Q: So is there a bit of positive that you can see in the modern landscape to give hope?
A: There are a couple of dozen musicians around like Bill Frisell, like Ron Miles, and there’s a niche for these people that are doing something new. The challenge is to create, whether it’s radio, whether it’s streaming, whether it’s the union sponsoring some concerts of music for music’s sake, and I think the university has abrogated its role in that regard. OK let them teach tech and music business, but what about music? So how do we make that bridge? The musicians are out there. There is good stuff around.

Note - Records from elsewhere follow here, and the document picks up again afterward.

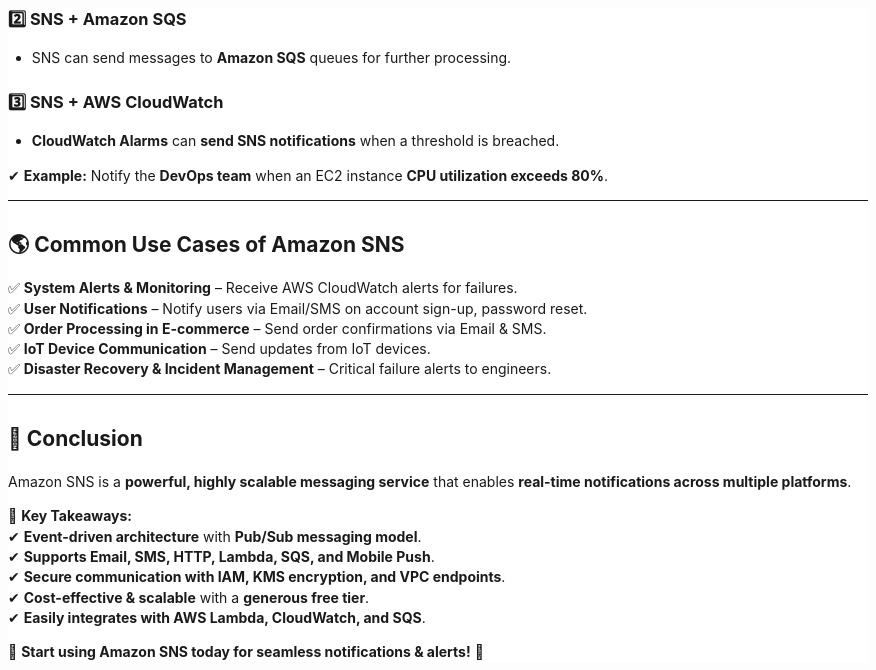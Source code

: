 ### **2️⃣ SNS + Amazon SQS**
- SNS can send messages to **Amazon SQS** queues for further processing.

### **3️⃣ SNS + AWS CloudWatch**
- **CloudWatch Alarms** can **send SNS notifications** when a threshold is breached.

✔ **Example:** Notify the **DevOps team** when an EC2 instance **CPU utilization exceeds 80%**.

---

## **🌎 Common Use Cases of Amazon SNS**
✅ **System Alerts & Monitoring** – Receive AWS CloudWatch alerts for failures.  
✅ **User Notifications** – Notify users via Email/SMS on account sign-up, password reset.  
✅ **Order Processing in E-commerce** – Send order confirmations via Email & SMS.  
✅ **IoT Device Communication** – Send updates from IoT devices.  
✅ **Disaster Recovery & Incident Management** – Critical failure alerts to engineers.  

---

## **📌 Conclusion**
Amazon SNS is a **powerful, highly scalable messaging service** that enables **real-time notifications across multiple platforms**.  

🎯 **Key Takeaways:**  
✔ **Event-driven architecture** with **Pub/Sub messaging model**.  
✔ **Supports Email, SMS, HTTP, Lambda, SQS, and Mobile Push**.  
✔ **Secure communication with IAM, KMS encryption, and VPC endpoints**.  
✔ **Cost-effective & scalable** with a **generous free tier**.  
✔ **Easily integrates with AWS Lambda, CloudWatch, and SQS**.  

🚀 **Start using Amazon SNS today for seamless notifications & alerts!** 🎯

Q: How do you find young musicians that you like specifically and do you have hope for this next generation? Or will it keep going at all? If there’s no skin in the game because the internet has accelerated everything so much that nobody actually has to learn anything, what is the incentive to become a great musician?
A: With the explosion of Dylan and The Beatles, we had this explosion of a generation that grew up thinking ‘I could do this, I could make 2-3 million dollars a year, own 2 or 3 houses, have 4 cars, go through multiple wives, multiple drugs' - whatever. Maybe what we’re coming down to is a world where we’re going back to the musician in the loft in a way. The people who are going to do significant work are just going to say, ‘I don’t buy into this, and anyway I can’t win this game. What I’m going to do is what I always wanted to do which is to do music.’ I think the music is there, the question is, how do we create the mechanism for the music to be heard?

Trying to understand Dick Weissman as just a musician, teacher, author, philosopher or historian is simply inadequate. Dick is an incredibly rare bird in the world of music. He is an adult. Someone who made his way in the music business by exploring, mastering and then being the smartest guy in the room about nearly any facet of his chosen field. He did what he wanted at the same time he was doing what he had to do to keep home and hearth together. In a world of tarnished myths and rampant bullshit artists, Dick Weissman is a breath of fresh air.